Defines which node is closest to an entered position

Parameters

position (double) – Desired position along z-axis

Returns

Number of closest node to desired position

+AMrotorSIM.+Rotor.+FEMRotor.@FeModel.get_distance_node_desired_position(rotor, desiredPos)

Gets the distance of the closest actual node to the desired node

Parameters

• rotor (object) – Object of type AMrotorSIM.Rotor.FEMRotor.FeModel

• desiredPos (vector) – Desired position along z-axis

Returns

Actual position (closest node) and delta distance between desired and actual position [delta,nodePos]

Return type

vector

+AMrotorSIM.+Rotor.+FEMRotor.@FeModel.get_dof_no(rotor, nodeNo)

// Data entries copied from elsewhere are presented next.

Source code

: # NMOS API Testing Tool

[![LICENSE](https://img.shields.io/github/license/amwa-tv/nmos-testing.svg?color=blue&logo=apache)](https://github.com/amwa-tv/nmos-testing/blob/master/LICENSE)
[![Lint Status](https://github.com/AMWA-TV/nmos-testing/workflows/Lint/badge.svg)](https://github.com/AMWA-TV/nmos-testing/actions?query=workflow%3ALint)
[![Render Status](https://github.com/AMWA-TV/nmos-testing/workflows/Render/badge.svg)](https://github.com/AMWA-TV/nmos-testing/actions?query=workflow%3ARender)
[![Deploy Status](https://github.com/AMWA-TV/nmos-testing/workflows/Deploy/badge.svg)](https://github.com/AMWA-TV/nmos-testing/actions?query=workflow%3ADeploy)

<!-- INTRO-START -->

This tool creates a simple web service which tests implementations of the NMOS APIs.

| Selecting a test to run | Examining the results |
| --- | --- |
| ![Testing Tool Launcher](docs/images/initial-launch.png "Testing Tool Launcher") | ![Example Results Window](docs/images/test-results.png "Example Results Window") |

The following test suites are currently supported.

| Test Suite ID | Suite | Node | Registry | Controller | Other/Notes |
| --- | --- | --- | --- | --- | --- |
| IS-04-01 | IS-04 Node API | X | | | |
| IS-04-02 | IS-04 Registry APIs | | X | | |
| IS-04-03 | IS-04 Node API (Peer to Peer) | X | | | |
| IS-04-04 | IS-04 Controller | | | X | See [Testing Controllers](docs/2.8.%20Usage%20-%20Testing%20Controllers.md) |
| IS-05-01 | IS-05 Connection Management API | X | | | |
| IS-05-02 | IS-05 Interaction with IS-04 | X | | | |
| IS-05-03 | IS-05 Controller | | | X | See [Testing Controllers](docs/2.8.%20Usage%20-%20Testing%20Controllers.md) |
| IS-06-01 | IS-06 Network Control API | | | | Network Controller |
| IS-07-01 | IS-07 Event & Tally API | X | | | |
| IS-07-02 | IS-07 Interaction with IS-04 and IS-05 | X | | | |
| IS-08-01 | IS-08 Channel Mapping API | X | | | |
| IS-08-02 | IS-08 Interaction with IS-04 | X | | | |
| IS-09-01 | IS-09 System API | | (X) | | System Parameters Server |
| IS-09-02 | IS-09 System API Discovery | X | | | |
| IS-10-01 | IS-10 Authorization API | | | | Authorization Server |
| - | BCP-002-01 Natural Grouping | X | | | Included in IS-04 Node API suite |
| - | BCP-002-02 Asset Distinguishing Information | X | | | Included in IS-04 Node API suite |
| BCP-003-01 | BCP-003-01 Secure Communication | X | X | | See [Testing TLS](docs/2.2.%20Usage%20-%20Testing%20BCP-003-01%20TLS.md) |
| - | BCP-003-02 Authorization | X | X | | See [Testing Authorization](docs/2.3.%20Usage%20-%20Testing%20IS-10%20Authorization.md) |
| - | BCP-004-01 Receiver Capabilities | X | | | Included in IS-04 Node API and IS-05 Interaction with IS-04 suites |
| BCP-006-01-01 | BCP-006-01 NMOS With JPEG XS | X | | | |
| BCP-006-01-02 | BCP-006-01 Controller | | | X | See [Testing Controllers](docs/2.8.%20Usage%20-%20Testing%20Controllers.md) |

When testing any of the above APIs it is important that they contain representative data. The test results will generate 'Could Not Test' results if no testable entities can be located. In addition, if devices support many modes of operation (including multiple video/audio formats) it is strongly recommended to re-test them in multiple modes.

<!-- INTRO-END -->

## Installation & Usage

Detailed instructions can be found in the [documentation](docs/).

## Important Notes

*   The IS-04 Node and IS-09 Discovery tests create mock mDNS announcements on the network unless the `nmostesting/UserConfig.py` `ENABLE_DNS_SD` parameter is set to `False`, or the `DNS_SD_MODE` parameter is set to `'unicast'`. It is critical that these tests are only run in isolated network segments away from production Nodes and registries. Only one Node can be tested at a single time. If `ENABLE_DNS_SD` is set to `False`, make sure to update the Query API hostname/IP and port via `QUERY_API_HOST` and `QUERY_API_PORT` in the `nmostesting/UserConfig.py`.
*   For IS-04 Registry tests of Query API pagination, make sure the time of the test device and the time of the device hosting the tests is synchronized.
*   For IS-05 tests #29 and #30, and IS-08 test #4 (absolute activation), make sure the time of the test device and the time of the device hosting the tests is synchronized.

Gets the numbers of all degrees of freedom, that correspond to the node numbers.

Parameters

• rotor (object) – Object of type AMrotorSIM.Rotor.FEMRotor.FeModel

• nodeNo (vector) – Number of the desired node

Returns

All global DoF’s of the entered node numbers

Return type

vector

+AMrotorSIM.+Rotor.+FEMRotor.@FeModel.get_gdof(self, direction, Node, varargin)

Provides the global DoF based on node number and direction

Parameters

• direction (char) – Direction (‘u_x’,’u_y’,’u_z’,’psi_x’,’psi_y’,’psi_z’)

• Node (vector(double)) – Number of desired node

• varargin – Variable input argument (check function)

Returns

Global DoF’s of the entered nodes with the corresponding orientation

Return type

vector

+AMrotorSIM.+Rotor.+FEMRotor.@FeModel.get_mass(self)

Provides the translational m (‘u_x’) and the mass moment of inertia J (‘psi_z’)

Returns

Translational mass and mass moment of inertia [m, J]

Return type

double

+AMrotorSIM.+Rotor.+FEMRotor.@FeModel.get_node_no(rotor, position)

Gets the node number that is closest to a desired position

Parameters

• rotor (object) – Object of type AMrotorSIM.Rotor.FEMRotor.FeModel

• position (vector) – Desired position along z-axis

Returns

Number of closest node to desired position

+AMrotorSIM.+Rotor.+FEMRotor.@FeModel.get_node_position(rotor, nodeNo)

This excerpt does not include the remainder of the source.